I know I’m a bit behind, but I don’t feel like writing about the last few weeks just yet.
We have strawberry plants growing in what we thought was a barren planter. The strawberry seeds that we’d planted at the end of summer hadn’t been able to stand up to the 70-80 degree days we were still having and died. And then the cold barreled through like a train, stripping my Four O’Clocks to the bulb and ravaging our basil. Sherman survived but underwent a few changes of his own, changing from a green to a light pink through fall and now decidedly a deep red.
But two little strawberry sprouts turned into two little plants and a third little sprout. Unfortunately for the strawberry plants, signs point to our long winter coming to a close. The squirrels are back in the park; baby birds are hatching in the trees; I’m carrying my rain coat more often than wearing it.

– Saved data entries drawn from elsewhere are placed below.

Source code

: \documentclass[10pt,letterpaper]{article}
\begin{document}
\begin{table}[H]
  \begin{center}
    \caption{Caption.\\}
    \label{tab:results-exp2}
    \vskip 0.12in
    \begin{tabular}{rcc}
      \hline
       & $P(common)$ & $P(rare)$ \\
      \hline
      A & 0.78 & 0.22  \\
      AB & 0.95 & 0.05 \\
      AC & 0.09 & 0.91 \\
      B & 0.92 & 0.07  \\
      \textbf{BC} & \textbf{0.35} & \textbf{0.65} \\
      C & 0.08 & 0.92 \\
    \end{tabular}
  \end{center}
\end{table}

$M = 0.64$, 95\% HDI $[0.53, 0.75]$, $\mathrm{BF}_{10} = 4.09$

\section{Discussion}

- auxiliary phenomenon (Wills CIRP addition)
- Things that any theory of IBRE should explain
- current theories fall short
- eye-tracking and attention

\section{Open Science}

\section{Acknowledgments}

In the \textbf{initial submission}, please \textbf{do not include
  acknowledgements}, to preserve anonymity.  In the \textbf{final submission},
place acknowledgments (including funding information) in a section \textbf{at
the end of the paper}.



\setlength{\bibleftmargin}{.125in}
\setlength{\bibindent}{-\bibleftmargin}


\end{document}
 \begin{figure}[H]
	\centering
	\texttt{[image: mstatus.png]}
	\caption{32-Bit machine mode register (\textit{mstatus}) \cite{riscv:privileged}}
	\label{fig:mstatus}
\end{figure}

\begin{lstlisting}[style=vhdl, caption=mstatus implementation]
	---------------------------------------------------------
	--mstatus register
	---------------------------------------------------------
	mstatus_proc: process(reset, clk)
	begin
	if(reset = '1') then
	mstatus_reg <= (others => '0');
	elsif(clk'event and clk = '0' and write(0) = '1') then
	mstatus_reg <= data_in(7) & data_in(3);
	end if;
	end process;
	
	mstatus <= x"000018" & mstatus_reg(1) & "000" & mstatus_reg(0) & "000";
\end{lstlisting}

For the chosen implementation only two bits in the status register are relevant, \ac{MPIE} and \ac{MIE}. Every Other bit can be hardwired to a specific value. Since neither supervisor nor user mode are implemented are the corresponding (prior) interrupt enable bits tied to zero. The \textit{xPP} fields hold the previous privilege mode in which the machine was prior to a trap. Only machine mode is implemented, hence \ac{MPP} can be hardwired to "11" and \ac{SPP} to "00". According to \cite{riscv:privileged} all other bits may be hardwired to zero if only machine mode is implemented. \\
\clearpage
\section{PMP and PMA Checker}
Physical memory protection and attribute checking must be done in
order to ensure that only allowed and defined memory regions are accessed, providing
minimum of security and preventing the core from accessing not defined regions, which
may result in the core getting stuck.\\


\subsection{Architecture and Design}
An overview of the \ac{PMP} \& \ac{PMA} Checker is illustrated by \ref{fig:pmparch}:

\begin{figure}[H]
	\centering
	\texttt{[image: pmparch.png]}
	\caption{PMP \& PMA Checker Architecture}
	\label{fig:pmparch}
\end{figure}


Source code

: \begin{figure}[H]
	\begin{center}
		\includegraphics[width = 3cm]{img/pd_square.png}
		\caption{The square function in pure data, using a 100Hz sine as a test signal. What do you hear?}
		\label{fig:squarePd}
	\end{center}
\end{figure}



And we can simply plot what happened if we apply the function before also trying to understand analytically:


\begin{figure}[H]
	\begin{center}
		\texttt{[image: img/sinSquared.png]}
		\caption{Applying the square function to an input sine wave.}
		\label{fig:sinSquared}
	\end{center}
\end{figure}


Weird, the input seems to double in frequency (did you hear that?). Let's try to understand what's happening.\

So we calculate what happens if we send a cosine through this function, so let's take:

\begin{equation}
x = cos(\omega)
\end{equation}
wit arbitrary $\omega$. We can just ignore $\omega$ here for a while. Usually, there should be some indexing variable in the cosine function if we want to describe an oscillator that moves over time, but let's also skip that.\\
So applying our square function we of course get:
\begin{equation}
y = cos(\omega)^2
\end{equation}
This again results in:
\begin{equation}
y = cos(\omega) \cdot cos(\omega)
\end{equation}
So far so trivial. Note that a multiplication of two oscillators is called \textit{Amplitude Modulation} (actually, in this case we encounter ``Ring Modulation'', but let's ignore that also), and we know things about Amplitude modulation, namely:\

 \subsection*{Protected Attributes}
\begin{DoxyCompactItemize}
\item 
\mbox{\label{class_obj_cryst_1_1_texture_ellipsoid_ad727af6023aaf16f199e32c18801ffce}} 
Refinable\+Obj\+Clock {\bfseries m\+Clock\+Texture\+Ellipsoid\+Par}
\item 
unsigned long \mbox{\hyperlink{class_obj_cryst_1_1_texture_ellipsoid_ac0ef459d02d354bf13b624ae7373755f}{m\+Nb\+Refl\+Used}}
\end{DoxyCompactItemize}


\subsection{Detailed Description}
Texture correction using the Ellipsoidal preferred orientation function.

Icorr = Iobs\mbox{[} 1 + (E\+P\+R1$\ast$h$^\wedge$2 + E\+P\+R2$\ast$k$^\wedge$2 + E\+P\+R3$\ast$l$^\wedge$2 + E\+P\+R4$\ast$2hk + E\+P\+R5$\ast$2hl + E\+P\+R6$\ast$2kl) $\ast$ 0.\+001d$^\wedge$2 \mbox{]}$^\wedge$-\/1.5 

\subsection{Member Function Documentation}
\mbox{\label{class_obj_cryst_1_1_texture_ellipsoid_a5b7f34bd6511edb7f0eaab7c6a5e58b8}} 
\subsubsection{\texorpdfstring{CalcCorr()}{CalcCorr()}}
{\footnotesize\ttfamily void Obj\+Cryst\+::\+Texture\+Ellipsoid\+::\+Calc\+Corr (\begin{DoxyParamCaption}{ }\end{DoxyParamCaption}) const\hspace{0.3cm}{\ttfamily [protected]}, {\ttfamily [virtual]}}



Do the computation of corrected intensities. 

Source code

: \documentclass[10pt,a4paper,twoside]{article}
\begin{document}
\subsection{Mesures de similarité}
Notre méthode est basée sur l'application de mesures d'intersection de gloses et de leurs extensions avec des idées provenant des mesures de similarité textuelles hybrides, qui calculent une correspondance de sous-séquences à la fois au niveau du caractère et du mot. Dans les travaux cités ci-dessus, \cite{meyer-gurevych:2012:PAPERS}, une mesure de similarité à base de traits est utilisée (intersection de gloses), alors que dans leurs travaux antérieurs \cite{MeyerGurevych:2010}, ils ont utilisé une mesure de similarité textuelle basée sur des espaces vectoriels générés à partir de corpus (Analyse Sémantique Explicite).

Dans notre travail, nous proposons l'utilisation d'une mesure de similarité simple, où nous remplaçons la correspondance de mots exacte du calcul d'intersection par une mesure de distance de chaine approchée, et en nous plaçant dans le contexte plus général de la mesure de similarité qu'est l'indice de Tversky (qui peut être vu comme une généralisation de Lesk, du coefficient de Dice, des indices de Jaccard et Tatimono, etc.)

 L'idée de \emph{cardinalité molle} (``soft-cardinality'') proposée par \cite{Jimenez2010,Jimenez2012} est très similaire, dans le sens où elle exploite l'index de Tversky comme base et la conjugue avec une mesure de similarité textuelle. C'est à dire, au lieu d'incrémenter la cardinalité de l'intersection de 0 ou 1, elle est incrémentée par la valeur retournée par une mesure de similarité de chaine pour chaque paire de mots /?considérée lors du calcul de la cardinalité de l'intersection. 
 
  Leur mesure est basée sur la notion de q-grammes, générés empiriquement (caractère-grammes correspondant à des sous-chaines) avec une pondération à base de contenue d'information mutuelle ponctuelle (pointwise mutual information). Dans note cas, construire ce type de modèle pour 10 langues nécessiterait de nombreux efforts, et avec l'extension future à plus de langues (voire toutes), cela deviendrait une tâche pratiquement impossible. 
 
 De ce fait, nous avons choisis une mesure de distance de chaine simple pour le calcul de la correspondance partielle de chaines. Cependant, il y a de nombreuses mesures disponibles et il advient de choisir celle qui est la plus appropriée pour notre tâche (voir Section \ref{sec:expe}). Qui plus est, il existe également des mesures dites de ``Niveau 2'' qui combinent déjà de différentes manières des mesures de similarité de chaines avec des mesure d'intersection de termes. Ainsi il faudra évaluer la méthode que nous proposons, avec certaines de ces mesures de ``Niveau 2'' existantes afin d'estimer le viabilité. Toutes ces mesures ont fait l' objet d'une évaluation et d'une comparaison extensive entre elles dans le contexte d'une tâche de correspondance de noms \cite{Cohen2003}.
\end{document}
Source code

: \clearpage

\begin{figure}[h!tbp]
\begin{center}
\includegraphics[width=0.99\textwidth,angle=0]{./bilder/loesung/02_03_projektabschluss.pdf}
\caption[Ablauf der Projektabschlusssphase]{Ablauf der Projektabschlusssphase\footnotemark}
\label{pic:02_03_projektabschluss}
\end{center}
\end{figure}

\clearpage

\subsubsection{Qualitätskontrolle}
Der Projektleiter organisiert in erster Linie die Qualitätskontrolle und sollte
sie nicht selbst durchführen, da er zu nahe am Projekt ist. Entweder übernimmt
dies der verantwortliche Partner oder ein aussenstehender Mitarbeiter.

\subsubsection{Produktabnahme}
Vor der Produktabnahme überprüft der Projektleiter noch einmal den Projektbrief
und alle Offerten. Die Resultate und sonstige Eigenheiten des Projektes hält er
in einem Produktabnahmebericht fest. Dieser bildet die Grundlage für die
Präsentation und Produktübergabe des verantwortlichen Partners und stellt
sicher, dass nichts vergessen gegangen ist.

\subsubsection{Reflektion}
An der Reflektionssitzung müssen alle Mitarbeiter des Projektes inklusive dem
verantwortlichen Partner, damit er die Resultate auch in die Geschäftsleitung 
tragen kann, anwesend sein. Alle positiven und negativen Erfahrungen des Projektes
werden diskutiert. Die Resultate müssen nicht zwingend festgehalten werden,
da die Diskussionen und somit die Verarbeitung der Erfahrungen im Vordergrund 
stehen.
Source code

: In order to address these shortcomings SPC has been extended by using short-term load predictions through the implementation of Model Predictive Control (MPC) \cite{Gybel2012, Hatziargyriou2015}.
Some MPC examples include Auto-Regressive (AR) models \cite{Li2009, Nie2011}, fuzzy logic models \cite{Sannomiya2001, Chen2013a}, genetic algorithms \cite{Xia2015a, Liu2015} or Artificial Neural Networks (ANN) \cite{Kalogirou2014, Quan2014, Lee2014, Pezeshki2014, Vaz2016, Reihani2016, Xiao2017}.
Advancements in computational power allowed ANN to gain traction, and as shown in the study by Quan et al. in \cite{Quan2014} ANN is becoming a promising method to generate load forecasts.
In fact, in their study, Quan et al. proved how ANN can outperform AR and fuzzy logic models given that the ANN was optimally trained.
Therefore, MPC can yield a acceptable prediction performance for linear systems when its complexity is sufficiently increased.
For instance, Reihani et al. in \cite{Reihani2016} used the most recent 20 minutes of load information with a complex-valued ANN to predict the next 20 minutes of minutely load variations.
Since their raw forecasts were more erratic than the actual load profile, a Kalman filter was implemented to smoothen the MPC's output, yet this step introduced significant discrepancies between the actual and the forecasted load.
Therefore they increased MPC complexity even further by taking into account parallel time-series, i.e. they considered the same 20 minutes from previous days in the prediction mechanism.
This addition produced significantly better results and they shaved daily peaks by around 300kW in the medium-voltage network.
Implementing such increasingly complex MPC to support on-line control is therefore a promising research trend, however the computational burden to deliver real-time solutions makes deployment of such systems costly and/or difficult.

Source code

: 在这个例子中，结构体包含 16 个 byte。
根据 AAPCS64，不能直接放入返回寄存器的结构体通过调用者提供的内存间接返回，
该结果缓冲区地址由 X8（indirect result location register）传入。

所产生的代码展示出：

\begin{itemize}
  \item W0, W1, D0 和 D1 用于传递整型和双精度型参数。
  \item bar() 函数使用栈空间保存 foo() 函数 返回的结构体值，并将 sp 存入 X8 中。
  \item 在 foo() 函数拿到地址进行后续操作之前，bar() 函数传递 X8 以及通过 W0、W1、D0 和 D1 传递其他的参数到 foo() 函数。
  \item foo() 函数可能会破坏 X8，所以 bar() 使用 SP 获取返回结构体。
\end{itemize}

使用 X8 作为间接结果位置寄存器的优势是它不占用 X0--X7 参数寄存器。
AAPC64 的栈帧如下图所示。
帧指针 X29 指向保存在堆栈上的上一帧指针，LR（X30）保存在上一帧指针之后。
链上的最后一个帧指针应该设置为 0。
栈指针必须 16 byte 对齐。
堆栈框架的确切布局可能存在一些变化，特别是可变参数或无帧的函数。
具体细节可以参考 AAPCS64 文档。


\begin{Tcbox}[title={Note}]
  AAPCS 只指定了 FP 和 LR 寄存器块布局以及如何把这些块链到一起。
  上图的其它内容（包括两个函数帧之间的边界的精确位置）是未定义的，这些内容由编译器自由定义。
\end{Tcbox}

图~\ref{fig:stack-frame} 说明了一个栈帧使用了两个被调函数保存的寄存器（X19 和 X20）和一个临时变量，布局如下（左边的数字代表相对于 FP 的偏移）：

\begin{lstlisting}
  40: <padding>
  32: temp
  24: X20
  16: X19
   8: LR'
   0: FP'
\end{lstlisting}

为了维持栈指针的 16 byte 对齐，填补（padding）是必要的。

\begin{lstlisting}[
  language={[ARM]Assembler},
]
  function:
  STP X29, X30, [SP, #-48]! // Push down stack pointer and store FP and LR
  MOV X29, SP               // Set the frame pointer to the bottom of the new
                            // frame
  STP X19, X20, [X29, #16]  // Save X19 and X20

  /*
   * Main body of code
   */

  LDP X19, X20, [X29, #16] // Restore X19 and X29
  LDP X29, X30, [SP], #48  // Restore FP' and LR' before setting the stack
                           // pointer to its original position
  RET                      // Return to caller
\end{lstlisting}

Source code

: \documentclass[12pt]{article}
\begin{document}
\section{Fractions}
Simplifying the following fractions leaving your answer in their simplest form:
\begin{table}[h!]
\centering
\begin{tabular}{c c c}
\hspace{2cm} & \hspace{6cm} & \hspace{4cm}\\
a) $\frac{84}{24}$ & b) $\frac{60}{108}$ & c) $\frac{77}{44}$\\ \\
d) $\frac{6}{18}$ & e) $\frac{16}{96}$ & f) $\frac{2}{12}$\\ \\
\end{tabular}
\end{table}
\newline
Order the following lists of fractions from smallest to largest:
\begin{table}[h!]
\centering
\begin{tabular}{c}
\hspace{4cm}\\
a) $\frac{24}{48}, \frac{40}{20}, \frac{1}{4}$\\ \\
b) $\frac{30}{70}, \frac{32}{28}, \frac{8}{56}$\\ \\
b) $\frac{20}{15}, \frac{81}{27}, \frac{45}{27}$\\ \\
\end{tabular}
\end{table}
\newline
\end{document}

I read a few articles about gardening in your apartment and I’m all re-energized to plant some more seeds. Even with the view of the river park and our two strawberry plants, Sherman, Bucky 2.0, and Klettus (the bamboo), it often feels pretty gray in our neck of the woods. We’ve talked about moving to another area further away from the center of the city, specifically to an area at the edge of the MRT map and at the base of the Mao Kong hills. We’ll see.
Living in Yonghe can be pretty… exhausting. On my way to work in the mornings, I find myself trying to breathe out more than I breathe in. Scooters brush past me in the narrow alleys I walk to avoid the idling cars and buses on the roads.
I have grown quite fond of the stalls in Yonghe that I occasionally stop at for breakfast on the go—米漿 (warm peanut, rice, and soy drink) from the shop that appears to have three generations of women working, 蔥油餅加蛋 (basil and egg scrambled together and folded into a spring-onion pancake) from the cheerful man in the ball cap.
I’m trying to adjust my pace of life. I haven’t really succeeded so far; I’ve just shown up a little late to work too many days in a row. I’ve gotten really sick of rushing everywhere, and I know rushing through meals isn’t healthy, and I should probably even do my homework slower. I’m going to make an effort to go to sleep earlier, wake up earlier, and leave sooner. In my head, that means I’ll be able to slow down the rest of the day. And I think that would be nice.
Right now I’m reading Tender Is the Night by F. Scott Fitzgerald. It’s an already-old copy that flew to Thailand to sit in the sand and has grown more and more tattered shoved into my school bag for reading on the MRT.